Nazareth: 50 Anos de Resistência

 Em meio às mudanças do cenário musical e de sua própria formação, sendo que a mais recente e mais profunda, foi a saída do vocalista, Dan McCafferty, em 2014, por problemas de saúde, o Nazareth completa este ano, meio século de história. O quarteto escocês de Hard Rock, cujo embrião foi o Shadettes (banda criada por Pete Agnew), foi fundado em 1968, por Dan, Manny Charlton (guitarra), Pete Agnew (baixo) e Darrel Sweet (bateria), teve seu auge nos anos 1970, período em que lançou seus maiores clássicos, destacando o terceiro álbum, “Razamanaz” (1973), com o qual figurou no top 10 das paradas britânicas, e depois, em 1975, “Hair of the Dog” definitivamente levou os escoceses a status de banda reconhecida internacionalmente. Músicas como a faixa título e a versão para “Love Hurts”, dos Everly Brothers, impulsionaram o disco e a carreira da banda, que chegou a vender mais de um milhão de cópias só nos EUA.

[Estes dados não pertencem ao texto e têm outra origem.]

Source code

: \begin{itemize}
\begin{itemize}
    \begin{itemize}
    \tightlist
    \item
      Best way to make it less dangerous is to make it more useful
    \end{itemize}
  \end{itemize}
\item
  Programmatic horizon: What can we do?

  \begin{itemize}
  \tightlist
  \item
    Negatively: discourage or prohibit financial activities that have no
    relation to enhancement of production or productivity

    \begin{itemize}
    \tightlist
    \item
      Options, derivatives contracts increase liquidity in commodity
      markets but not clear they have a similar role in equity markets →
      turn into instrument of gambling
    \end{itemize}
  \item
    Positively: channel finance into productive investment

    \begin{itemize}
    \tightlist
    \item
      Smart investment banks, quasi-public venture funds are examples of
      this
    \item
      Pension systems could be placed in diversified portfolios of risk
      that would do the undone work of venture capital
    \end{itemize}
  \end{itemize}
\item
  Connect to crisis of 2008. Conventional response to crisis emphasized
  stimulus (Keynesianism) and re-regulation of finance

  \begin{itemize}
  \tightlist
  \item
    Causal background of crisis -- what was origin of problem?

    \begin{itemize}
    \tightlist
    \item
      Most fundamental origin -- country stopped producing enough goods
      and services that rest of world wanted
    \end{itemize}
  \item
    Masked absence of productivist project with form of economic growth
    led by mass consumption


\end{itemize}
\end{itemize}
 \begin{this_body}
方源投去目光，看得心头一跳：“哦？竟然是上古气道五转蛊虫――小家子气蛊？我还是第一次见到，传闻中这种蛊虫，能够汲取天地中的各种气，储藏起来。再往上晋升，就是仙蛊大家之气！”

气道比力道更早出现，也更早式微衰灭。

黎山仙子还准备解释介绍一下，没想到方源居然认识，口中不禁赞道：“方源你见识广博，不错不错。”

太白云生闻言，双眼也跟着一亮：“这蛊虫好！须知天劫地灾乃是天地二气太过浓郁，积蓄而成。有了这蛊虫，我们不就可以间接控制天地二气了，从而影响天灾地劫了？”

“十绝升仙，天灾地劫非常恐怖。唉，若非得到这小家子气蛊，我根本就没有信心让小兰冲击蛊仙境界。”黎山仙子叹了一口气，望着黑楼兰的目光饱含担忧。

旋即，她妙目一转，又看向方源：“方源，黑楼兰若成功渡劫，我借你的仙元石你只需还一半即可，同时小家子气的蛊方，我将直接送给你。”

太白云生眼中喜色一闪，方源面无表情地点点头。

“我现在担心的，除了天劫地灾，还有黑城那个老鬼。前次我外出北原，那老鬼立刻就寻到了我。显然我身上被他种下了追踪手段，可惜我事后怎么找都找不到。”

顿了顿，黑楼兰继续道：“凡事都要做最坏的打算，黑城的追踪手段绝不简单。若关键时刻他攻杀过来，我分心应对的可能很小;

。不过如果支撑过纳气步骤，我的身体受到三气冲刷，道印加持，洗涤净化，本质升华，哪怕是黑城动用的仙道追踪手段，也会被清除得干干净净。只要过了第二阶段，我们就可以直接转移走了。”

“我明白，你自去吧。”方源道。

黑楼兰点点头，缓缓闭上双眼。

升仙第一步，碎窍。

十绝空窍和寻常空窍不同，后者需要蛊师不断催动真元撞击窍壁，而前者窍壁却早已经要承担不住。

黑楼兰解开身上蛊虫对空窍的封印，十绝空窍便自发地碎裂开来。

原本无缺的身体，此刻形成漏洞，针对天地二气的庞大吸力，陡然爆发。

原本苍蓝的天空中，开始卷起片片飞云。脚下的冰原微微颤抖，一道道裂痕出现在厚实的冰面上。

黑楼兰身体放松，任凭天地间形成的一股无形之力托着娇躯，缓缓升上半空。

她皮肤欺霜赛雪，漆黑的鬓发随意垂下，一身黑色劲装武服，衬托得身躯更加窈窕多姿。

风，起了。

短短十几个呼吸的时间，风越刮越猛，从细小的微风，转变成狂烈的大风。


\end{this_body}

Os anos seguintes também foram produtivos, com álbuns como “No Mean City” e “Malice in Wonderland”, e nesses dois contaram com um segundo guitarrista, Zal Cleminson (Alex Harvey Band), além de também adicionarem mais teclados ao seu som. Mais algumas trocas de integrantes, discos abaixo das expectativas, e contrato não renovado com a gravadora, no meio dos anos 1980 até meados de 1992, a banda dá uma parada, sendo que somente havia tido um maior sucesso comercial com a balada “Dream On”, do álbum “2XS” (1982). Retornam com o disco “No Jive” (1992), que também não teve bons resultados. Em 1999, já com o atual guitarrista, Jimmy Murrison, lançam “Boogaloo”, tentando retornar aos bons momentos, mas passa por uma grande perda, com a morte do baterista Darrel Sweet, aos 51 anos, por causas cardíacas. O filho do baixista, Pete Agnew, Lee, assume a bateria, e após uma nova parada de quase uma década, o Nazareth resiste e retorna com seu 21º álbum, “The News” (2008), coincidindo com seu aniversário de 40 anos.

Em 2011 e 2014, lançam “Big Dogz” e “Rock and Roll Telephone”, sendo que este último, marca a despedida do vocalista Dan McCafferty, e frente as dúvidas de que a banda continuaria sem a voz original, que marcou os seus maiores êxitos, eles seguem resistindo, e com as bênçãos do próprio Dan, recrutam para os vocais, o seu conterrâneo, Linton Osborne. Porém, devido a complicações causadas por um vírus que contraiu, Linton fica impossibilitado de seguir com a banda, e, em fevereiro de 2015, anunciam o excelente e experiente Carl Sentance (Persian Risk, Geezer Butler Band, Dario Mollo’s Crossbones), com o qual lançarão este ano, comemorando 50 anos de banda, o álbum “Tattooed on My Brain”, pela gravadora italiana Frontiers Records, especializada em Classic Rock, a qual, juntamente com o novo vocal, com certeza dará fôlego renovado ao grupo, porém, com certa apreensão dos fãs mais conservadores, pois sempre é delicada a troca de um vocalista, ainda mais aqueles que são considerados uma marca registrada de uma banda. Aguardemos os próximos capítulos da história destes dinossauros do Hard/Classic Rock.